WHAT YOU SHOULD DO: Please reproduce the records below exactly, omitting any pictures they contain.

--- INPUT FOR THIS TASK ---

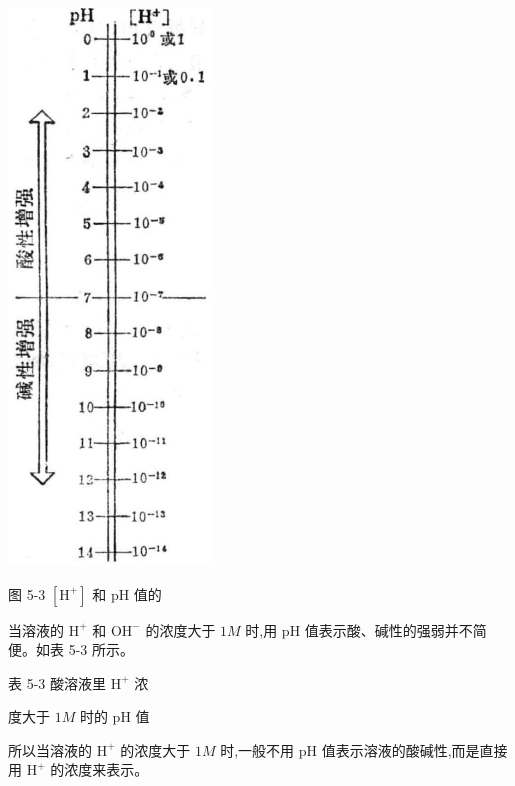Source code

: \documentclass[10pt]{article}
\begin{document}
\begin{center}
\includegraphics[max width=0.4\textwidth]{images/01912d13-9986-7822-a012-3f3f7be99dcb_140_325019.jpg}
\end{center}

图 5-3 \(\left\lbrack {\mathrm{H}}^{ + }\right\rbrack\) 和 \(\mathrm{{pH}}\) 值的

当溶液的 \({\mathrm{H}}^{ + }\) 和 \({\mathrm{{OH}}}^{ - }\) 的浓度大于 \({1M}\) 时,用 \(\mathrm{{pH}}\) 值表示酸、碱性的强弱并不简便。如表 5-3 所示。

表 5-3 酸溶液里 \({\mathrm{H}}^{ + }\) 浓

度大于 \({1M}\) 时的 \(\mathrm{{pH}}\) 值

\begin{center}
\end{center}

所以当溶液的 \({\mathrm{H}}^{ + }\) 的浓度大于 \({1M}\) 时,一般不用 \(\mathrm{{pH}}\) 值表示溶液的酸碱性,而是直接用 \({\mathrm{H}}^{ + }\) 的浓度来表示。
\end{document}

---

ANSWER BOX:
Source code

: \documentclass[10pt]{article}
\begin{document}
\begin{center}
\includegraphics[max width=0.4\textwidth]{images/01912d13-9986-7822-a012-3f3f7be99dcb_140_325019.jpg}
\end{center}

图 5-3 \(\left\lbrack {\mathrm{H}}^{ + }\right\rbrack\) 和 \(\mathrm{{pH}}\) 值的

当溶液的 \({\mathrm{H}}^{ + }\) 和 \({\mathrm{{OH}}}^{ - }\) 的浓度大于 \({1M}\) 时,用 \(\mathrm{{pH}}\) 值表示酸、碱性的强弱并不简便。如表 5-3 所示。

表 5-3 酸溶液里 \({\mathrm{H}}^{ + }\) 浓

度大于 \({1M}\) 时的 \(\mathrm{{pH}}\) 值

\begin{center}
\end{center}

所以当溶液的 \({\mathrm{H}}^{ + }\) 的浓度大于 \({1M}\) 时,一般不用 \(\mathrm{{pH}}\) 值表示溶液的酸碱性,而是直接用 \({\mathrm{H}}^{ + }\) 的浓度来表示。
\end{document}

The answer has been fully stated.